##### SUPPLIED RECORDS #####

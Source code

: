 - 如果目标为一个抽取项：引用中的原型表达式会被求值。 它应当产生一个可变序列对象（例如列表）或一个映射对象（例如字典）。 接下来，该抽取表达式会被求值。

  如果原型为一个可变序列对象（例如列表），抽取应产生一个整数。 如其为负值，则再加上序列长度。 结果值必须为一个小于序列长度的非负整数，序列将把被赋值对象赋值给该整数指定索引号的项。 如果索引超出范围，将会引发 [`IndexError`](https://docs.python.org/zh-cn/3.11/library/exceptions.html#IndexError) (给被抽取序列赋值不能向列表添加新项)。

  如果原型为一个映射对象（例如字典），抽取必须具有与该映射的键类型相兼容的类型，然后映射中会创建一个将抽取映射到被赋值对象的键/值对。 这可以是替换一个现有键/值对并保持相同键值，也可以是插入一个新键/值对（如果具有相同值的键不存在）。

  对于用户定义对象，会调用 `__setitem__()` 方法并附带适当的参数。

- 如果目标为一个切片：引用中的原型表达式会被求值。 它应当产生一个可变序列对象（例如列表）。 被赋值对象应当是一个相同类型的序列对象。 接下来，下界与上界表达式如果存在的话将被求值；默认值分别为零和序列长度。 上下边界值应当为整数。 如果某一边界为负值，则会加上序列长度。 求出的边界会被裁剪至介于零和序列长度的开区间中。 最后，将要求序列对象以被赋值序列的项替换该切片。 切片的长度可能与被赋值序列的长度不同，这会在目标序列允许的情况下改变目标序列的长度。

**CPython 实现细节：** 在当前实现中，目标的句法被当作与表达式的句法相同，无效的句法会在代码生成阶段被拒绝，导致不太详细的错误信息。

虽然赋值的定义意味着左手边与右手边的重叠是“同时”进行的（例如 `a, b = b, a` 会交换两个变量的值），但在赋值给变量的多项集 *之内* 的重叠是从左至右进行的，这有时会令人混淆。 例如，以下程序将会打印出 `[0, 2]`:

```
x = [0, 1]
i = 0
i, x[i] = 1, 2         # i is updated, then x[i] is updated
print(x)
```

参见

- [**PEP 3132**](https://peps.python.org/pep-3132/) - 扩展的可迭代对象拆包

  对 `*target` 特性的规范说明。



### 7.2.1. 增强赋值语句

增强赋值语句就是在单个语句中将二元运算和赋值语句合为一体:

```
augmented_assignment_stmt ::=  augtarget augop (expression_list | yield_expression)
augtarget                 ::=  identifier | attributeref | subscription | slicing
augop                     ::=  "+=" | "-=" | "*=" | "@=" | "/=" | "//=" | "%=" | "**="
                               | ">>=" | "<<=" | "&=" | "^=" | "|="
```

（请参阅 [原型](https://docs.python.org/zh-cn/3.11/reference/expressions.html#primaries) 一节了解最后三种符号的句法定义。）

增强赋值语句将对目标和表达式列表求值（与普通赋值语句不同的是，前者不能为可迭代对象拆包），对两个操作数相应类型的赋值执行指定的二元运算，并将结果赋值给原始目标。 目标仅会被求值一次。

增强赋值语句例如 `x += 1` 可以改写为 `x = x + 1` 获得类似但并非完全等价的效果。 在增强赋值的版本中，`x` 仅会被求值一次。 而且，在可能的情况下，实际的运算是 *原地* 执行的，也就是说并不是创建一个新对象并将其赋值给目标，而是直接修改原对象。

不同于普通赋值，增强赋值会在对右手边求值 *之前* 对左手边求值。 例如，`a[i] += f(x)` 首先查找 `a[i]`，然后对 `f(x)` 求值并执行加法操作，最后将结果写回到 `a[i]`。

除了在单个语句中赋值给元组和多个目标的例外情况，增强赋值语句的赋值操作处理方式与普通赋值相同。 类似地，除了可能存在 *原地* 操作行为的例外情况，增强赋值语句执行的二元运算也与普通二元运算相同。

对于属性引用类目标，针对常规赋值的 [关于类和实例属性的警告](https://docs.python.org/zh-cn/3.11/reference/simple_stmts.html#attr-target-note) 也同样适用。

#####

▸ TASK STATEMENT: Across the records above, show each line containing the word "例如列表".

▸ SOLUTION TO THIS TASK:
: - 如果目标为一个抽取项：引用中的原型表达式会被求值。 它应当产生一个可变序列对象（例如列表）或一个映射对象（例如字典）。 接下来，该抽取表达式会被求值。
  如果原型为一个可变序列对象（例如列表），抽取应产生一个整数。 如其为负值，则再加上序列长度。 结果值必须为一个小于序列长度的非负整数，序列将把被赋值对象赋值给该整数指定索引号的项。 如果索引超出范围，将会引发 [`IndexError`](https://docs.python.org/zh-cn/3.11/library/exceptions.html#IndexError) (给被抽取序列赋值不能向列表添加新项)。
- 如果目标为一个切片：引用中的原型表达式会被求值。 它应当产生一个可变序列对象（例如列表）。 被赋值对象应当是一个相同类型的序列对象。 接下来，下界与上界表达式如果存在的话将被求值；默认值分别为零和序列长度。 上下边界值应当为整数。 如果某一边界为负值，则会加上序列长度。 求出的边界会被裁剪至介于零和序列长度的开区间中。 最后，将要求序列对象以被赋值序列的项替换该切片。 切片的长度可能与被赋值序列的长度不同，这会在目标序列允许的情况下改变目标序列的长度。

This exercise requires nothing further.